Problem Informations

Problem Index: 368
Problem Link: Largest Divisible Subset
Topics: Array, Math, Dynamic Programming, Sorting

Problem Description

Given a set of distinct positive integers nums, return the largest subset answer such that every pair (answer[i], answer[j]) of elements in this subset satisfies:

answer[i] % answer[j] == 0, or
answer[j] % answer[i] == 0

If there are multiple solutions, return any of them.

Example 1:

Input: nums = [1,2,3]
Output: [1,2]
Explanation: [1,3] is also accepted.

Example 2:

Input: nums = [1,2,4,8]
Output: [1,2,4,8]

Constraints:

$1 \leq nums.length \leq 1000$
$1 \leq nums[i] \leq 2 \times 10^9$
All the integers in nums are unique.

Intuition

The problem requires finding the largest subset of a list of distinct positive integers such that every pair of numbers in the subset satisfies the condition of divisibility. The intuition is to sort the array first, which facilitates checking the divisibility condition because if a number is divisible by another, they must follow an increasing order. Dynamic programming is employed to efficiently compute the sizes of the largest divisible subsets ending at each index, allowing a solution that builds upon previously computed results for smaller indices.

Approach

Sorting: Start by sorting the array. Sorting simplifies the problem as we only need to check divisibility on past numbers rather than having to check both directions.
Dynamic Programming Preparation:
- We initiate a dp array where dp[i] represents the size of the largest divisible subset ending at index i.
- We also initialize a subsets vector of sets to keep track of the actual elements of the subset leading to the largest subset for each number.
Initialize Each Number as a Singleton Subset:
- Initially, each number forms a subset of itself, so dp[i] starts as 1 and each set in subsets starts with the corresponding number.
Dynamic Programming Calculation:
- For each number at index i, check all previous numbers (from index 0 to i-1).
- If nums[i] is divisible by nums[j], attempt to extend the largest subset ending with nums[j] to include nums[i].
- This involves checking if adding nums[i] to the subset ending at nums[j] results in a larger subset than currently recorded at dp[i].
Subset Construction:
- If a larger subset is found through a number, we update dp[i] and include elements from the corresponding subset in subsets[j] to subsets[i].
- Maintain the index of the largest subset found during the iteration over all indices.
Result Construction:
- The largest subset is then directly retrieved from the subsets vector using the index of the largest subset computed.
- Convert this set to a vector and return it as the result.

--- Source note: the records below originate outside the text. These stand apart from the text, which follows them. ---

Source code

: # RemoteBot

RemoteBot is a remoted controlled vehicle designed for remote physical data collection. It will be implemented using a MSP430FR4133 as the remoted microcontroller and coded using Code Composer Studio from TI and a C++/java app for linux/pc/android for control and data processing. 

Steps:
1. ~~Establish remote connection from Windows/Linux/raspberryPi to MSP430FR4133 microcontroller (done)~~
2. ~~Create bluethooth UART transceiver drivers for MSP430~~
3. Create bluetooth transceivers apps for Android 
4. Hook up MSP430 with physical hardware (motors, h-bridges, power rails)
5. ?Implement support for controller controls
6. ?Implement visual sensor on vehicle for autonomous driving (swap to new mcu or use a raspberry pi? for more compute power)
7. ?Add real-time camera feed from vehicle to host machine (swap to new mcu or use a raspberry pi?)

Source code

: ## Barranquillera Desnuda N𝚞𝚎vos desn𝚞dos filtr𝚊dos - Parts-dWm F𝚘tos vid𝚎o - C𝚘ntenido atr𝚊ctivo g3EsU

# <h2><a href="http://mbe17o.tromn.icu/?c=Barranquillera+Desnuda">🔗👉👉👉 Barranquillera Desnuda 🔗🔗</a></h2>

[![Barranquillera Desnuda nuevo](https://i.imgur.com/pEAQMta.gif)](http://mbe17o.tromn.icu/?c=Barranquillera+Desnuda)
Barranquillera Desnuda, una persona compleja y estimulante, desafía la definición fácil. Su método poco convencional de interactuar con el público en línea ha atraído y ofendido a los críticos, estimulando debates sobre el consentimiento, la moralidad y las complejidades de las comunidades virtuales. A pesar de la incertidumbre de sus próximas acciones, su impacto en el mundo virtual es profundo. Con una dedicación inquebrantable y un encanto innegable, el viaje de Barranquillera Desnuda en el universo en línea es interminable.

This algorithm leverages a combination of sorting, dynamic programming, and sets to efficiently find and store not only the sizes of the candidate subsets but also the elements themselves. The complexity is dominated by the need to traverse and compare subsets through the loop, leading to an overall time complexity of $O(n^2)$.

Code

C++

class Solution {

public:
    // Helper function to calculate the largest subset size ending at index 'idx'
    int calc(vector<int>& nums, vector<int>& dp, vector<set<int>>& subsets, int idx) {
        // Return already computed value if present
        if (dp[idx] != -1) {
            return dp[idx];
        }
        
        // Initialize current subset size to 1 (at least the number itself)
        dp[idx] = 1;
        int maxSubsetIdx = -1;

        // Find a previous number that nums[idx] can be divided by to form a larger subset
        for (int i = 0; i < idx; ++i) {
            if (nums[idx] % nums[i] == 0 && 
                (maxSubsetIdx == -1 || calc(nums, dp, subsets, maxSubsetIdx) < calc(nums, dp, subsets, i))) {
                maxSubsetIdx = i;
            }
        }
        
        // Update the current dp value if a larger subset was found
        if (maxSubsetIdx != -1) {
            dp[idx] += dp[maxSubsetIdx];
            subsets[idx].insert(subsets[maxSubsetIdx].begin(), subsets[maxSubsetIdx].end());
        }
        return dp[idx];
    }

    // Main function to find the largest divisible subset
    vector<int> largestDivisibleSubset(vector<int>& nums) {
        int n = nums.size();
        
        // Sort the numbers to allow easy subset checking
        sort(nums.begin(), nums.end());
        
        // Initialize DP and subsets array
        vector<int> dp(n, -1);
        vector<set<int>> subsets(n);

        // Initially each number forms a singleton subset
        for (int i = 0; i < n; ++i) {
            subsets[i].insert(nums[i]);
        }

        int largestSubsetIdx = 0; // Index of largest subset found

        // Calculate largest subset for each number
        for (int i = 0; i < n; ++i) {
            if (calc(nums, dp, subsets, i) > dp[largestSubsetIdx]) {
                largestSubsetIdx = i;
            }
        }

        // Return the largest subset found
        return vector<int>(subsets[largestSubsetIdx].begin(), subsets[largestSubsetIdx].end());
    }
};

Python

class Solution:

    # Helper function to calculate the largest subset size ending at index 'idx'
    def calc(self, nums, dp, subsets, idx):
        # Return already computed value if present
        if dp[idx] != -1:
            return dp[idx]
        
        # Initialize current subset size to 1 (at least the number itself)
        dp[idx] = 1
        maxSubsetIdx = -1

        # Find a previous number that nums[idx] can be divided by to form a larger subset
        for i in range(idx):
            if nums[idx] % nums[i] == 0 and (
                maxSubsetIdx == -1 or self.calc(nums, dp, subsets, maxSubsetIdx) < self.calc(nums, dp, subsets, i)):
                maxSubsetIdx = i
        
        # Update the current dp value if a larger subset was found
        if maxSubsetIdx != -1:
            dp[idx] += dp[maxSubsetIdx]
            subsets[idx].update(subsets[maxSubsetIdx])
        return dp[idx]

    # Main function to find the largest divisible subset
    def largestDivisibleSubset(self, nums):
        n = len(nums)
        
        # Sort the numbers to allow easy subset checking
        nums.sort()
        
        # Initialize DP and subsets array
        dp = [-1] * n
        subsets = [set() for _ in range(n)]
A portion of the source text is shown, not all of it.